Today, unlike other days, I plan to be a total and complete geek. See, LinuxWorld is in Boston, and I’ve got me a pass to the exhibition floor. I’m ‘a gonna walk around and see all the cool toys. Here’s what I’m interested in:
* Which update management scheme is going to step up to the plate left vacant by RedHat’s up2date. I’ve tried SuSE, SLES, Gentoo, BSD, Fedora, and RHLE (no I haven’t tried Mosix. Go away). I’ve seen people start with each of these and hack their way over to a different update management scheme. I’ve seen nasty, nasty hybrid clusters which kept an old os (RH 7.3) for the compute nodes, and switched over to SLES for the portals.
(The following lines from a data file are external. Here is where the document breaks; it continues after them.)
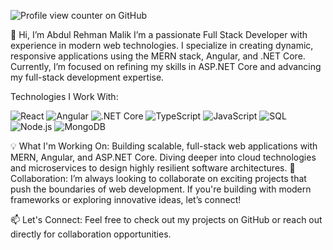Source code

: ![Profile view counter on GitHub](https://komarev.com/ghpvc/?username=Abdul-RehmanMalik)


👋 Hi, I’m Abdul Rehman Malik
I’m a passionate Full Stack Developer with experience in modern web technologies. I specialize in creating dynamic, responsive applications using the MERN stack, Angular, and .NET Core. Currently, I’m focused on refining my skills in ASP.NET Core and advancing my full-stack development expertise.

Technologies I Work With:
<p align="left"> <img src="https://img.shields.io/badge/React-20232A?style=for-the-badge&logo=react&logoColor=61DAFB" alt="React"/> <img src="https://img.shields.io/badge/Angular-DD0031?style=for-the-badge&logo=angular&logoColor=white" alt="Angular"/> <img src="https://img.shields.io/badge/.NET%20Core-5C2D91?style=for-the-badge&logo=.net&logoColor=white" alt=".NET Core"/> <img src="https://img.shields.io/badge/TypeScript-007ACC?style=for-the-badge&logo=typescript&logoColor=white" alt="TypeScript"/> <img src="https://img.shields.io/badge/JavaScript-F7DF1E?style=for-the-badge&logo=javascript&logoColor=black" alt="JavaScript"/> <img src="https://img.shields.io/badge/SQL-CC2927?style=for-the-badge&logo=microsoft-sql-server&logoColor=white" alt="SQL"/> <img src="https://img.shields.io/badge/Node.js-339933?style=for-the-badge&logo=nodedotjs&logoColor=white" alt="Node.js"/> <img src="https://img.shields.io/badge/MongoDB-47A248?style=for-the-badge&logo=mongodb&logoColor=white" alt="MongoDB"/> </p>
💡 What I'm Working On:
Building scalable, full-stack web applications with MERN, Angular, and ASP.NET Core.
Diving deeper into cloud technologies and microservices to design highly resilient software architectures.
👥 Collaboration:
I’m always looking to collaborate on exciting projects that push the boundaries of web development. If you're building with modern frameworks or exploring innovative ideas, let’s connect!

📫 Let's Connect:
Feel free to check out my projects on GitHub or reach out directly for collaboration opportunities.

<!---
Abdul-RehmanMalik/Abdul-RehmanMalik is a ✨ special ✨ repository because its `README.md` (this file) appears on your GitHub profile.
You can click the Preview link to take a look at your changes.
--->
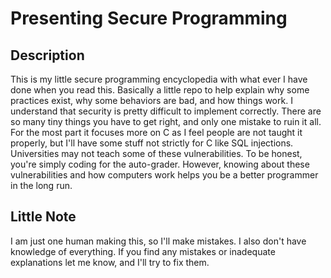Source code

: # Presenting Secure Programming

## Description

This is my little secure programming encyclopedia with what ever I have done when you read this.
Basically a little repo to help explain why some practices exist, why some behaviors are bad, and how things work.
I understand that security is pretty difficult to implement correctly.
There are so many tiny things you have to get right, and only one mistake to ruin it all.
For the most part it focuses more on C as I feel people are not taught it properly, but I'll have some stuff not strictly for C like SQL injections.
Universities may not teach some of these vulnerabilities.
To be honest, you're simply coding for the auto-grader.
However, knowing about these vulnerabilities and how computers work helps you be a better programmer in the long run.

## Little Note

I am just one human making this, so I'll make mistakes.
I also don't have knowledge of everything.
If you find any mistakes or inadequate explanations let me know, and I'll try to fix them.
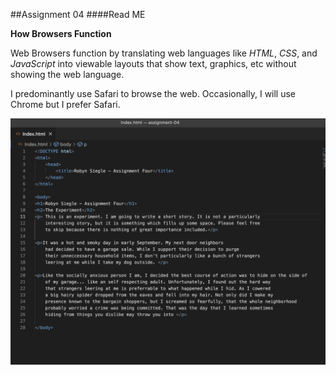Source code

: ##Assignment 04
####Read ME

**How Browsers Function**

Web Browsers function by translating web languages like *HTML*, *CSS*, and *JavaScript* into viewable layouts that show text, graphics, etc without showing the web language.

I predominantly use Safari to browse the web. Occasionally, I will use Chrome but I prefer Safari.

![Screenshot from Tutorial](./images/Screenshot.4.png)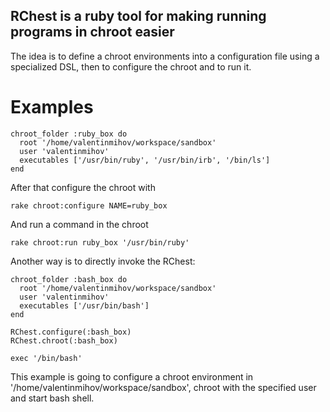 RChest is a ruby tool for making running programs in chroot easier
------------------------------------------------------------------

The idea is to define a chroot environments into a configuration file using a specialized DSL, then to configure the chroot and to run it.

Examples
========

    chroot_folder :ruby_box do
      root '/home/valentinmihov/workspace/sandbox'
      user 'valentinmihov'
      executables ['/usr/bin/ruby', '/usr/bin/irb', '/bin/ls']
    end
  
After that configure the chroot with
  
    rake chroot:configure NAME=ruby_box
  
And run a command in the chroot

    rake chroot:run ruby_box '/usr/bin/ruby'
  
Another way is to directly invoke the RChest:

    chroot_folder :bash_box do
      root '/home/valentinmihov/workspace/sandbox'
      user 'valentinmihov'
      executables ['/usr/bin/bash']
    end
    
    RChest.configure(:bash_box)
    RChest.chroot(:bash_box)
    
    exec '/bin/bash'
    
This example is going to configure a chroot environment in '/home/valentinmihov/workspace/sandbox', chroot with the specified user and start bash shell.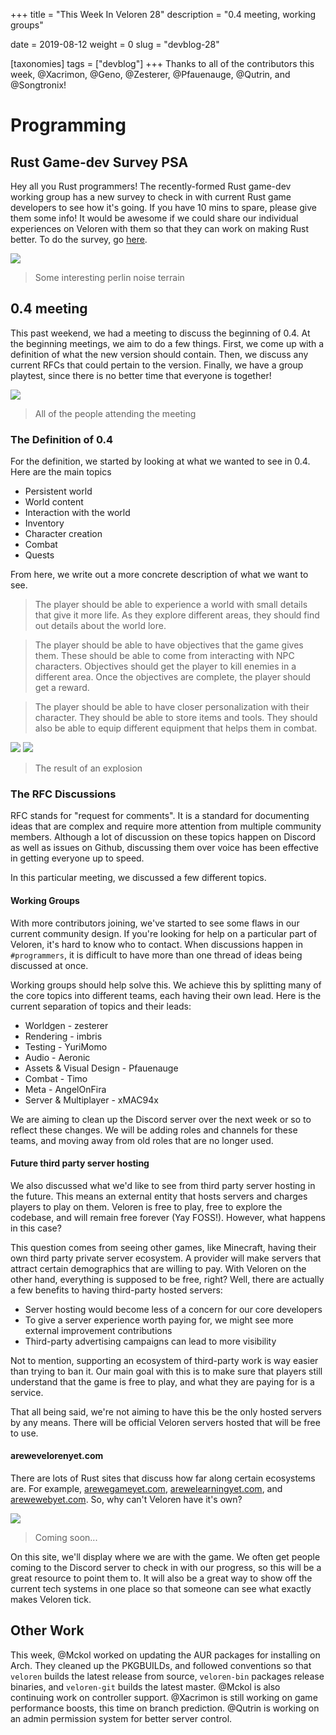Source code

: +++
title = "This Week In Veloren 28"
description = "0.4 meeting, working groups"

date = 2019-08-12
weight = 0
slug = "devblog-28"

[taxonomies]
tags = ["devblog"]
+++
Thanks to all of the contributors this week, @Xacrimon, @Geno, @Zesterer, @Pfauenauge, @Qutrin, and @Songtronix!

# Programming

## Rust Game-dev Survey PSA

Hey all you Rust programmers! The recently-formed Rust game-dev working group has a new survey to check in with current Rust game developers to see how it's going. If you have 10 mins to spare, please give them some info! It would be awesome if we could share our individual experiences on Veloren with them so that they can work on making Rust better. To do the survey, go [here](https://users.rust-lang.org/t/survey-from-the-rust-game-development-working-group/31270?u=erlend_sh).

<img src="https://media.discordapp.net/attachments/523568428905398283/609742056784396288/unknown.png?width=831&height=666">

> Some interesting perlin noise terrain

## 0.4 meeting

This past weekend, we had a meeting to discuss the beginning of 0.4. At the beginning meetings, we aim to do a few things. First, we come up with a definition of what the new version should contain. Then, we discuss any current RFCs that could pertain to the version. Finally, we have a group playtest, since there is no better time that everyone is together!

<img src="https://cdn.discordapp.com/attachments/541307840938377217/610197275314094111/unknown.png">

> All of the people attending the meeting

### The Definition of 0.4

For the definition, we started by looking at what we wanted to see in 0.4. Here are the main topics

- Persistent world
- World content
- Interaction with the world
- Inventory
- Character creation
- Combat
- Quests

From here, we write out a more concrete description of what we want to see.

> The player should be able to experience a world with small details that give it more life. As they explore different areas, they should find out details about the world lore.

> The player should be able to have objectives that the game gives them. These should be able to come from interacting with NPC characters. Objectives should get the player to kill enemies in a different area. Once the objectives are complete, the player should get a reward.

> The player should be able to have closer personalization with their character. They should be able to store items and tools. They should also be able to equip different equipment that helps them in combat.

<img src="https://media.discordapp.net/attachments/523568428905398283/608707184397910027/unknown.png">

<img src="https://cdn.discordapp.com/attachments/523568428905398283/608706818306211848/unknown.png">

> The result of an explosion

### The RFC Discussions

RFC stands for "request for comments". It is a standard for documenting ideas that are complex and require more attention from multiple community members. Although a lot of discussion on these topics happen on Discord as well as issues on Github, discussing them over voice has been effective in getting everyone up to speed.

In this particular meeting, we discussed a few different topics.

#### Working Groups

With more contributors joining, we've started to see some flaws in our current community design. If you're looking for help on a particular part of Veloren, it's hard to know who to contact. When discussions happen in `#programmers`, it is difficult to have more than one thread of ideas being discussed at once.

Working groups should help solve this. We achieve this by splitting many of the core topics into different teams, each having their own lead. Here is the current separation of topics and their leads:

- Worldgen - zesterer
- Rendering - imbris
- Testing - YuriMomo 
- Audio - Aeronic
- Assets & Visual Design - Pfauenauge
- Combat - Timo
- Meta - AngelOnFira
- Server & Multiplayer - xMAC94x

We are aiming to clean up the Discord server over the next week or so to reflect these changes. We will be adding roles and channels for these teams, and moving away from old roles that are no longer used.

#### Future third party server hosting

We also discussed what we'd like to see from third party server hosting in the future. This means an external entity that hosts servers and charges players to play on them. Veloren is free to play, free to explore the codebase, and will remain free forever (Yay FOSS!). However, what happens in this case?

This question comes from seeing other games, like Minecraft, having their own third party private server ecosystem. A provider will make servers that attract certain demographics that are willing to pay. With Veloren on the other hand, everything is supposed to be free, right? Well, there are actually a few benefits to having third-party hosted servers:

- Server hosting would become less of a concern for our core developers
- To give a server experience worth paying for, we might see more external improvement contributions
- Third-party advertising campaigns can lead to more visibility 

Not to mention, supporting an ecosystem of third-party work is way easier than trying to ban it. Our main goal with this is to make sure that players still understand that the game is free to play, and what they are paying for is a service.

That all being said, we're not aiming to have this be the only hosted servers by any means. There will be official Veloren servers hosted that will be free to use.

#### arewevelorenyet.com

There are lots of Rust sites that discuss how far along certain ecosystems are. For example, [arewegameyet.com](http://arewegameyet.com/), [arewelearningyet.com](http://www.arewelearningyet.com/), and [arewewebyet.com](http://www.arewewebyet.org/). So, why can't Veloren have it's own?

<img src="https://cdn.discordapp.com/attachments/541307840938377217/610894024110506014/unknown.png">

> Coming soon...

On this site, we'll display where we are with the game. We often get people coming to the Discord server to check in with our progress, so this will be a great resource to point them to. It will also be a great way to show off the current tech systems in one place so that someone can see what exactly makes Veloren tick.

## Other Work

This week, @Mckol worked on updating the AUR packages for installing on Arch. They cleaned up the PKGBUILDs, and followed conventions so that `veloren` builds the latest release from source, `veloren-bin` packages release binaries, and `veloren-git` builds the latest master. @Mckol is also continuing work on controller support. @Xacrimon is still working on game performance boosts, this time on branch prediction. @Qutrin is working on an admin permission system for better server control.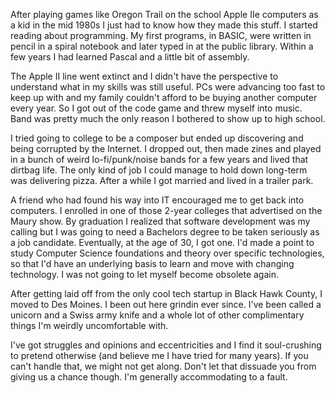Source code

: After playing games like Oregon Trail on the school Apple IIe computers as a kid
in the mid 1980s I just had to know how they made this stuff. I started reading
about programming. My first programs, in BASIC, were written in pencil in a
spiral notebook and later typed in at the public library. Within a few years I
had learned Pascal and a little bit of assembly.

The Apple II line went extinct and I didn't have the perspective to understand
what in my skills was still useful. PCs were advancing too fast to keep up with
and my family couldn't afford to be buying another computer every year. So I got
out of the code game and threw myself into music. Band was pretty much the only
reason I bothered to show up to high school.

I tried going to college to be a composer but ended up discovering and being
corrupted by the Internet. I dropped out, then made zines and played in a bunch
of weird lo-fi/punk/noise bands for a few years and lived that dirtbag life. The
only kind of job I could manage to hold down long-term was delivering pizza.
After a while I got married and lived in a trailer park.

A friend who had found his way into IT encouraged me to get back into computers.
I enrolled in one of those 2-year colleges that advertised on the Maury show. By
graduation I realized that software development was my calling but I was going
to need a Bachelors degree to be taken seriously as a job candidate. Eventually,
at the age of 30, I got one. I'd made a point to study Computer Science
foundations and theory over specific technologies, so that I'd have an
underlying basis to learn and move with changing technology. I was not going to
let myself become obsolete again.

After getting laid off from the only cool tech startup in Black Hawk County, I
moved to Des Moines. I been out here grindin ever since. I've been called a
unicorn and a Swiss army knife and a whole lot of other complimentary things I'm
weirdly uncomfortable with.

I've got struggles and opinions and eccentricities and I find it soul-crushing
to pretend otherwise (and believe me I have tried for many years). If you can't
handle that, we might not get along. Don't let that dissuade you from giving us
a chance though. I'm generally accommodating to a fault.
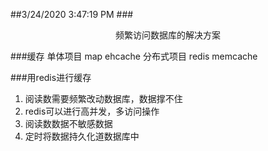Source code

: ##3/24/2020 3:47:19 PM 
###<center>频繁访问数据库的解决方案</center>

###缓存
	单体项目
		map
		ehcache
	分布式项目
		redis
		memcache

	

###用redis进行缓存
1. 阅读数需要频繁改动数据库，数据撑不住
2. redis可以进行高并发，多访问操作
3. 阅读数数据不敏感数据
4. 定时将数据持久化道数据库中
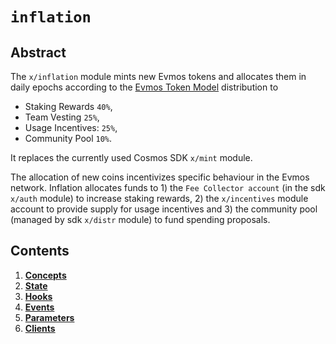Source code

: <!--
order: 0
title: "Inflation Overview"
parent:
  title: "inflation"
-->

# `inflation`

## Abstract

The `x/inflation` module mints new Evmos tokens and allocates them in daily
epochs according to the [Evmos Token
Model](https://evmos.blog/the-evmos-token-model-edc07014978b) distribution to
* Staking Rewards `40%`,
* Team Vesting `25%`,
* Usage Incentives: `25%`,
* Community Pool `10%`.

It replaces the currently used Cosmos SDK `x/mint` module.

The allocation of new coins incentivizes specific behaviour in the Evmos
network. Inflation allocates funds to 1) the `Fee Collector account` (in the sdk
`x/auth` module) to increase staking rewards, 2) the  `x/incentives` module
account  to provide supply for usage incentives and 3) the community pool
(managed by sdk `x/distr` module) to fund spending proposals.

## Contents

1. **[Concepts](01_concepts.md)**
2. **[State](02_state.md)**
3. **[Hooks](03_hooks.md)**
4. **[Events](04_events.md)**
5. **[Parameters](05_parameters.md)**
6. **[Clients](06_clients.md)**
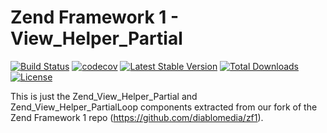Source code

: Zend Framework 1 - View_Helper_Partial
============================
[![Build Status](https://travis-ci.com/diablomedia/zf1-view-helper-partial.svg?branch=master)](https://travis-ci.com/diablomedia/zf1-view-helper-partial)
[![codecov](https://codecov.io/gh/diablomedia/zf1-view-helper-partial/branch/master/graph/badge.svg)](https://codecov.io/gh/diablomedia/zf1-view-helper-partial)
[![Latest Stable Version](https://poser.pugx.org/diablomedia/zendframework1-view-helper-partial/v/stable)](https://packagist.org/packages/diablomedia/zendframework1-view-helper-partial)
[![Total Downloads](https://poser.pugx.org/diablomedia/zendframework1-view-helper-partial/downloads)](https://packagist.org/packages/diablomedia/zendframework1-view-helper-partial)
[![License](https://poser.pugx.org/diablomedia/zendframework1-view-helper-partial/license)](https://packagist.org/packages/diablomedia/zendframework1-view-helper-partial)

This is just the Zend_View_Helper_Partial and Zend_View_Helper_PartialLoop components extracted from our fork of the Zend Framework 1 repo (https://github.com/diablomedia/zf1).
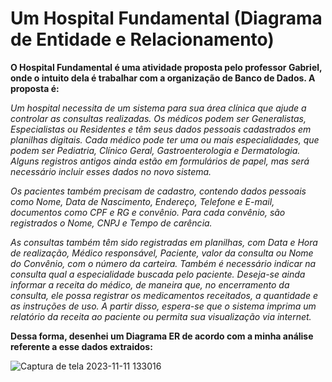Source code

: # Um Hospital Fundamental (Diagrama de Entidade e Relacionamento)

   **O Hospital Fundamental é uma atividade proposta pelo professor Gabriel, onde o intuito dela é trabalhar com a organização de Banco de Dados. 
  A proposta é:**

  *Um hospital necessita de um sistema para sua área clínica que ajude a controlar as consultas realizadas. Os médicos podem ser Generalistas, Especialistas ou Residentes e têm seus dados pessoais cadastrados em planilhas digitais. Cada médico pode ter uma ou mais especialidades, que podem ser Pediatria, Clínico Geral, Gastroenterologia e Dermatologia. Alguns registros antigos ainda estão em formulários de papel, mas será necessário incluir esses dados no novo sistema.*

  *Os pacientes também precisam de cadastro, contendo dados pessoais como Nome, Data de Nascimento, Endereço, Telefone e E-mail, documentos como CPF e RG e convênio. Para cada convênio, são registrados o Nome, CNPJ e Tempo de carência.*

  *As consultas também têm sido registradas em planilhas, com Data e Hora de realização, Médico responsável, Paciente, valor da consulta ou Nome do Convênio, com o número da carteira. Também é necessário indicar na consulta qual a especialidade buscada pelo paciente. Deseja-se ainda informar a receita do médico, de maneira que, no encerramento da consulta, ele possa registrar os medicamentos receitados, a quantidade e as instruções de uso. A partir disso, espera-se que o sistema imprima um relatório da receita ao paciente ou permita sua visualização via internet.*

  **Dessa forma, desenhei um Diagrama ER de acordo com a minha análise referente a esse dados extraidos:**

![Captura de tela 2023-11-11 133016](https://github.com/AnneSevero/O-Hospital-Fundamental-Diagrama-ER/assets/142261781/f432602a-b73e-4544-9642-40e5577877f2)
It seems that there’s no consensus in the community anymore. It’s possible that we’re in the middle of growing ourselves a mature, robust way of dealing with application level updates which might wind up being distribution independent. On the other hand, we could just be in the middle of a painful code fork.
* Where are the 4 and 8-way SMP desktop and rack mount boxes?
* How are all those crazy specialized hardware companies doing? Who’s offering an accelerator board for gcc, for example? How about blade systems with 64GB of shared memory between 64 CPUs, and hyper-connect switching between the 64-ways?
* Who bought one of Cray’s linux based systems? Do they like it? How about Deep Blue? How are they doing? Is it just stunt computing, or can I buy one yet?
* What’s the big market push this year? Is it still bioinformatics and the grid, or have we moved on to bigger and better things (not that anything could ever be bigger or better than the grid…mind you).